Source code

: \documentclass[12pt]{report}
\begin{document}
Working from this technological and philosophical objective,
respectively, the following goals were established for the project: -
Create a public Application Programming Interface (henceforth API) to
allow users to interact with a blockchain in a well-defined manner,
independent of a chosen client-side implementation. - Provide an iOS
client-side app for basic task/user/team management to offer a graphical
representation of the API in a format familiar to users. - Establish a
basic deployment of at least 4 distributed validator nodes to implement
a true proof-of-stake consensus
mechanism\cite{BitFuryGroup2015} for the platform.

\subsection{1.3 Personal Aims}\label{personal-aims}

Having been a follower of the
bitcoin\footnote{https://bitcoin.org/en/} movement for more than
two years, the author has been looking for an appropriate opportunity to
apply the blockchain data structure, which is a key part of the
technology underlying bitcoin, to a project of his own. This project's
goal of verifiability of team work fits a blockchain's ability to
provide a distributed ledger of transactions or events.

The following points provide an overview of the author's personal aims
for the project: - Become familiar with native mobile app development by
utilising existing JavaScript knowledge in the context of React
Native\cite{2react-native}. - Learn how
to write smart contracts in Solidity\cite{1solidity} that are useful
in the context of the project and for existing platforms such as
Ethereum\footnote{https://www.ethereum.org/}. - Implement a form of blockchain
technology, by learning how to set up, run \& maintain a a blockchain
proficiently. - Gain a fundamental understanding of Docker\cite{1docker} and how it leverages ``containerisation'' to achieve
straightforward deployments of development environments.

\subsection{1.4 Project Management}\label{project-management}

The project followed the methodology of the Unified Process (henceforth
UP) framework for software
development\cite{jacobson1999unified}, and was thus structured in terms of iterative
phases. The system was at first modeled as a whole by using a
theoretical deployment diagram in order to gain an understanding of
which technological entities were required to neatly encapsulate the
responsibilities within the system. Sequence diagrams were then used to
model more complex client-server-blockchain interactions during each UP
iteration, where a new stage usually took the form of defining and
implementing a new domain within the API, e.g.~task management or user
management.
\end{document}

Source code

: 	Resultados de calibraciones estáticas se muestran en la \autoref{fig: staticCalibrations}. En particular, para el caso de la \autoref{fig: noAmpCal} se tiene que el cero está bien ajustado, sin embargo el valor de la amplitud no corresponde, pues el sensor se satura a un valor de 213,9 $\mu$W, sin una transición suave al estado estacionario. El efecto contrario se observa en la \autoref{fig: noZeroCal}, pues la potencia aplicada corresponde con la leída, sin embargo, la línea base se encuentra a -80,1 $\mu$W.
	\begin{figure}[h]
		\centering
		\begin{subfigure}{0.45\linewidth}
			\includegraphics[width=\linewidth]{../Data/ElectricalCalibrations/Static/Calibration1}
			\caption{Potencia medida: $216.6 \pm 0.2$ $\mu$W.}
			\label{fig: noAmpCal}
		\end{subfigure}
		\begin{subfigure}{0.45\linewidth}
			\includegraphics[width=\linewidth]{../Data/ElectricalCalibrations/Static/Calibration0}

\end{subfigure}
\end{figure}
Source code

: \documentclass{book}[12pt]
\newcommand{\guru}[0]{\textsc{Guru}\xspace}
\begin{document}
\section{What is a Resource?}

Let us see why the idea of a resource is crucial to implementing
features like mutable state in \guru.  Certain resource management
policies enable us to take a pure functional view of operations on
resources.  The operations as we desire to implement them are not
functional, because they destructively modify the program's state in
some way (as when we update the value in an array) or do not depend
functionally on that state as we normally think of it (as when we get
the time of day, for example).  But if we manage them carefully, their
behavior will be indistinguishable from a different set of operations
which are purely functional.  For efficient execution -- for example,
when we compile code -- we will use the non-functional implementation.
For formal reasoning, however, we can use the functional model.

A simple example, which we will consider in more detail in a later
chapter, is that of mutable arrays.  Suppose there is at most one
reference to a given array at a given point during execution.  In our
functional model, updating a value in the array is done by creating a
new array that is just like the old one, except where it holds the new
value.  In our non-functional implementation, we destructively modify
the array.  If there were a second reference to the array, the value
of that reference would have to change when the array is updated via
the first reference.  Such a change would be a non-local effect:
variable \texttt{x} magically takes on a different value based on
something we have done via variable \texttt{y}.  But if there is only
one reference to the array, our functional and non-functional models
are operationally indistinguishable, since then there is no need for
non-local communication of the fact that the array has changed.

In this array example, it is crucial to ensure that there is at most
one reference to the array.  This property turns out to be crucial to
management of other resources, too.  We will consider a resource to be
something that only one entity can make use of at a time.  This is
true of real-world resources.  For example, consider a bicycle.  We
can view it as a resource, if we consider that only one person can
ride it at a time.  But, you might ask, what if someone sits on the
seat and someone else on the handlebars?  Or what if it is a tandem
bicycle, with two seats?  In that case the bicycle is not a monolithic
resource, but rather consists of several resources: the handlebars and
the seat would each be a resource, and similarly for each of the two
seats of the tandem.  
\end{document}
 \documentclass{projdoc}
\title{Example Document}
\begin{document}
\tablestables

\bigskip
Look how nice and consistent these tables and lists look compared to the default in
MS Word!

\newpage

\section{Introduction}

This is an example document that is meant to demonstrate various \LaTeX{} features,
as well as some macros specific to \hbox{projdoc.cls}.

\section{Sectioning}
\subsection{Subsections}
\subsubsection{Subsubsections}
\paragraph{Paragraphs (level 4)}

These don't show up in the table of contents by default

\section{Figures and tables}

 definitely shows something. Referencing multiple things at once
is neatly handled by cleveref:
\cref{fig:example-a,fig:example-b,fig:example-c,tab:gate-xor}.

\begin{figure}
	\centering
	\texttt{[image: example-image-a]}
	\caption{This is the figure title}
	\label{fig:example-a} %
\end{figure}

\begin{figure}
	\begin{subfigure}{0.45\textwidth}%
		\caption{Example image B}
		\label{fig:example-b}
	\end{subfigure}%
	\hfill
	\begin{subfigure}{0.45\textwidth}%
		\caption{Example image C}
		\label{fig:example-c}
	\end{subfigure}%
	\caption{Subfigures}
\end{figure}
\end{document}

> **What needs to be done**
Beginning with the first line of the entries, repeat each line exactly until you have reproduced the one containing "to write smart", and add nothing further.

> **Exercise output**
Source code

: \documentclass[12pt]{report}
\begin{document}
Working from this technological and philosophical objective,
respectively, the following goals were established for the project: -
Create a public Application Programming Interface (henceforth API) to
allow users to interact with a blockchain in a well-defined manner,
independent of a chosen client-side implementation. - Provide an iOS
client-side app for basic task/user/team management to offer a graphical
representation of the API in a format familiar to users. - Establish a
basic deployment of at least 4 distributed validator nodes to implement
a true proof-of-stake consensus
mechanism\cite{BitFuryGroup2015} for the platform.

\subsection{1.3 Personal Aims}\label{personal-aims}

Having been a follower of the
bitcoin\footnote{https://bitcoin.org/en/} movement for more than
two years, the author has been looking for an appropriate opportunity to
apply the blockchain data structure, which is a key part of the
technology underlying bitcoin, to a project of his own. This project's
goal of verifiability of team work fits a blockchain's ability to
provide a distributed ledger of transactions or events.

The following points provide an overview of the author's personal aims
for the project: - Become familiar with native mobile app development by
utilising existing JavaScript knowledge in the context of React
Native\cite{2react-native}. - Learn how
to write smart contracts in Solidity\cite{1solidity} that are useful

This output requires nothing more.